Dataset entries:
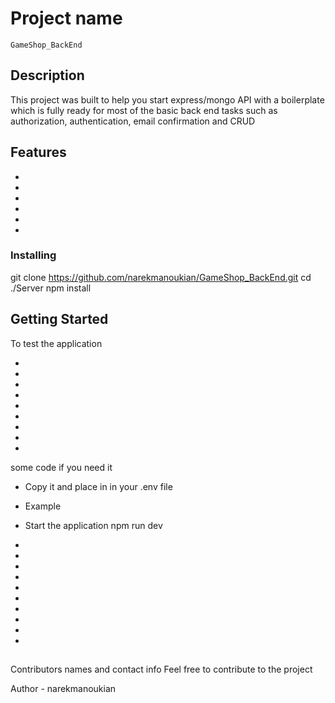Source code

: # Project name
    GameShop_BackEnd
## Description

This project was built to help you start express/mongo API with a boilerplate which is fully ready for most of the basic back end tasks such as authorization, authentication, email confirmation and CRUD

## Features

* 
* 
* 
* 
* 
* 

### Installing

git clone https://github.com/narekmanoukian/GameShop_BackEnd.git
cd ./Server
npm install


## Getting Started

To test the application

* 
*
* 
* 
* 
* 
* 
* 
* 
some code if you need it

* Copy it and place in in your .env file
* Example
* Start the application
 npm run dev

* 

* 
* 
* 
* 
* 
* 
* 
* 
* 
## 

Contributors names and contact info
Feel free to contribute to the project

Author - narekmanoukian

Task details
Your reply should be the entries above, repeated exactly and free of pictures.

Task result
Source code

: # Project name
    GameShop_BackEnd
## Description

This project was built to help you start express/mongo API with a boilerplate which is fully ready for most of the basic back end tasks such as authorization, authentication, email confirmation and CRUD

## Features

* 
* 
* 
* 
* 
* 

### Installing

git clone https://github.com/narekmanoukian/GameShop_BackEnd.git
cd ./Server
npm install


## Getting Started

To test the application

* 
*
* 
* 
* 
* 
* 
* 
* 
some code if you need it

* Copy it and place in in your .env file
* Example
* Start the application
 npm run dev

* 

* 
* 
* 
* 
* 
* 
* 
* 
* 
## 

Contributors names and contact info
Feel free to contribute to the project

Author - narekmanoukian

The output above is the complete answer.